DNA Gyrase, a Type II topoisomerase, introduces negative supercoiling in dsDNA through the cleavage and religation activity at the expense of ATP. DNA Gyrase forms a hetero-tetrameric complex with two Gyrase A and Gyrase B subunits. These two subunits interact dynamically to physically transfer one DNA duplex through another by coupling ATP binding and hydrolysis with DNA binding, cleavage, and strand transport. The N-terminal domain of Gyrase A (GyrA-NTD) mediates the cleavage of the DNA strand and forms the target site for quinolones class of antibiotics. While structures of GyrA-NTD from several prokaryotes have been determined, the N-terminal segment (residues 1-32) remains unresolved in apo forms.

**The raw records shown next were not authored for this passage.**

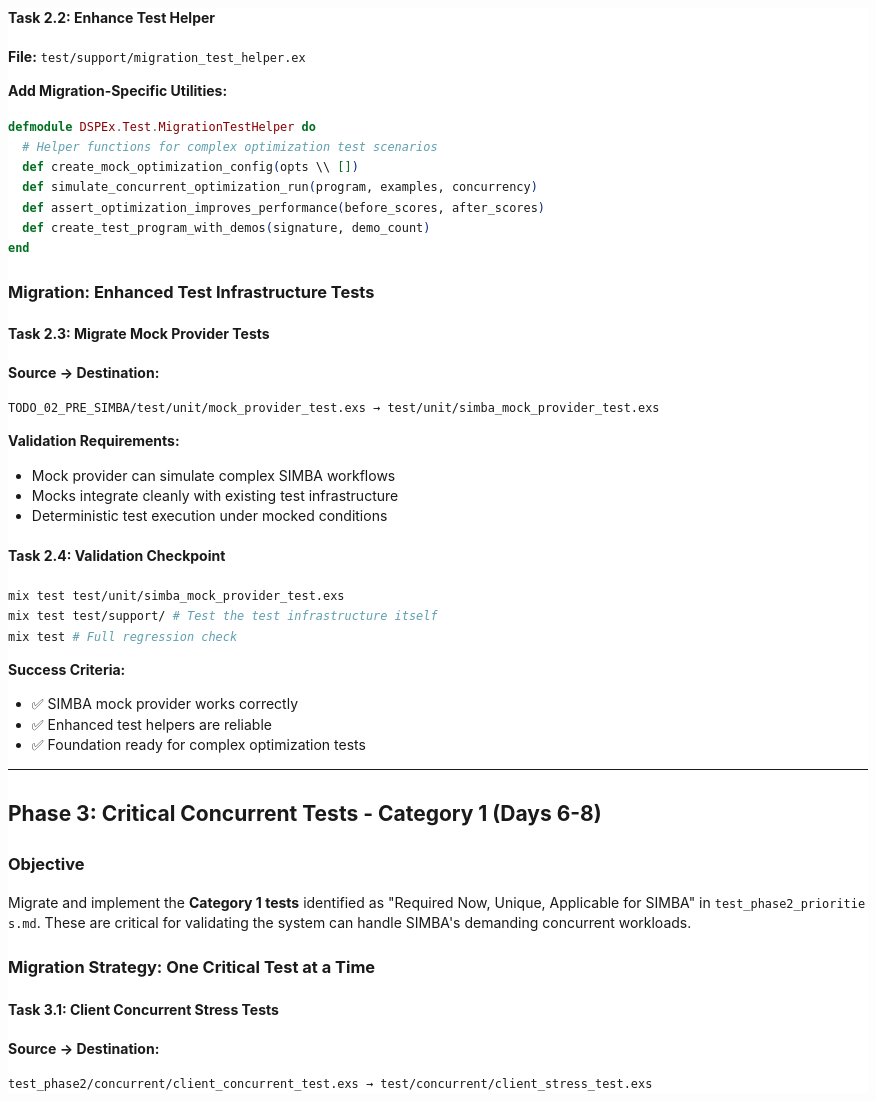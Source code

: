 #### Task 2.2: Enhance Test Helper
**File:** `test/support/migration_test_helper.ex`

**Add Migration-Specific Utilities:**
```elixir
defmodule DSPEx.Test.MigrationTestHelper do
  # Helper functions for complex optimization test scenarios
  def create_mock_optimization_config(opts \\ [])
  def simulate_concurrent_optimization_run(program, examples, concurrency)
  def assert_optimization_improves_performance(before_scores, after_scores)
  def create_test_program_with_demos(signature, demo_count)
end
```

### Migration: Enhanced Test Infrastructure Tests

#### Task 2.3: Migrate Mock Provider Tests
**Source → Destination:**
```
TODO_02_PRE_SIMBA/test/unit/mock_provider_test.exs → test/unit/simba_mock_provider_test.exs
```

**Validation Requirements:**
- Mock provider can simulate complex SIMBA workflows
- Mocks integrate cleanly with existing test infrastructure  
- Deterministic test execution under mocked conditions

#### Task 2.4: Validation Checkpoint
```bash
mix test test/unit/simba_mock_provider_test.exs
mix test test/support/ # Test the test infrastructure itself
mix test # Full regression check
```

**Success Criteria:**
- ✅ SIMBA mock provider works correctly
- ✅ Enhanced test helpers are reliable  
- ✅ Foundation ready for complex optimization tests

---

## Phase 3: Critical Concurrent Tests - Category 1 (Days 6-8)

### Objective  
Migrate and implement the **Category 1 tests** identified as "Required Now, Unique, Applicable for SIMBA" in `test_phase2_priorities.md`. These are critical for validating the system can handle SIMBA's demanding concurrent workloads.

### Migration Strategy: One Critical Test at a Time

#### Task 3.1: Client Concurrent Stress Tests
**Source → Destination:**
```
test_phase2/concurrent/client_concurrent_test.exs → test/concurrent/client_stress_test.exs
```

Here, we present the crystal structure of a truncated GyrA-NTD (ΔGyrA-NTD; residues 33-530) from Salmonella Typhi at 2.43 Å resolution, alongside comparative biophysical characterization with the wild type. Thermal and chemical denaturation assays revealed that the wild-type GyrA-NTD is more prone to unfolding than the truncated variant, indicating that deletion of the unresolved N-terminal segment enhances domain stability. These findings uncover a structural element influencing GyrA-NTD stability.